By the cool water of the Bonnechere River, obscured by bush and an abandoned barn, a plot of land stretches across 170 acres. To some, it’s just an empty lot with maple trees, but to the Algonquins of Pikwàkanagàn First Nation (AOPFN), the land represents an investment in the community’s economic future and self-determination. Their reserve lies west of Ottawa, near Renfrew County, though their unceded land stretches nine million acres including eastern Ontario and the National Capital Region.
For generations, the AOPFN was restrained to 1,800 acres of rocky, unfarmable reserve land. Today, the newly purchased plot is part of the Nation’s plan to develop beyond the reserve’s borders. Recently elected councillor Don Bilodeau previously led the economic project responsible for developing the economy off-reserve.

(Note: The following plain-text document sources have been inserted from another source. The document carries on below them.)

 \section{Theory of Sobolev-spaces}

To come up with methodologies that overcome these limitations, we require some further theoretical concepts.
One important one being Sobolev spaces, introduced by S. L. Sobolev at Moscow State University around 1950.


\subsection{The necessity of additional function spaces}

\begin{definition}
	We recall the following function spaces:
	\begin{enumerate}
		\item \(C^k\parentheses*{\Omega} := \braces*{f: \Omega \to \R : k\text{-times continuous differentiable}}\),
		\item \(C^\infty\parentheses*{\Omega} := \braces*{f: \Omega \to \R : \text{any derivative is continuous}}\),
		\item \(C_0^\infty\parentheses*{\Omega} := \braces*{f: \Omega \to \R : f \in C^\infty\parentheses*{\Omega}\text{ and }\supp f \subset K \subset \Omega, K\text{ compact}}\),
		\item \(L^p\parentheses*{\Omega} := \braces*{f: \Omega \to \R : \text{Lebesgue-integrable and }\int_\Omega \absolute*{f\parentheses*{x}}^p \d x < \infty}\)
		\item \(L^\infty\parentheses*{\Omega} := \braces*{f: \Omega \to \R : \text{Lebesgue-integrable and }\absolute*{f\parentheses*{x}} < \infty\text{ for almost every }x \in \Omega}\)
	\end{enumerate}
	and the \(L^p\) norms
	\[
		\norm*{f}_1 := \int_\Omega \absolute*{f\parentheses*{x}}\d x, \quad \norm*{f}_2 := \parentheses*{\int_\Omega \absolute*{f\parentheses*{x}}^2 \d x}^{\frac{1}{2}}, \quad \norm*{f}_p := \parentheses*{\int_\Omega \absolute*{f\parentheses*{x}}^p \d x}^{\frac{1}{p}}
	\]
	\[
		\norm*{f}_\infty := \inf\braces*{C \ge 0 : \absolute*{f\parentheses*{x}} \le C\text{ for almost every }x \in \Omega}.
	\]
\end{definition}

“This land is very rich in many ways, and beautiful,” Bilodeau says. “Yet we watch all that’s happening around us and none of it comes back this way. It’s a struggle for anyone to give us more.
So, we have to buy back the land that we once were the stewards of a couple of hundred years ago.” Under the Indian Act, community members are unable to own reserve land, as it’s owned by the Crown. A Certificate of Possession (CP) can be granted by a minister to a resident, to prove possession of a plot of reserved land, but the ownership is still retained by the government.
This purchase of off-reserve land makes it possible for the community to own an.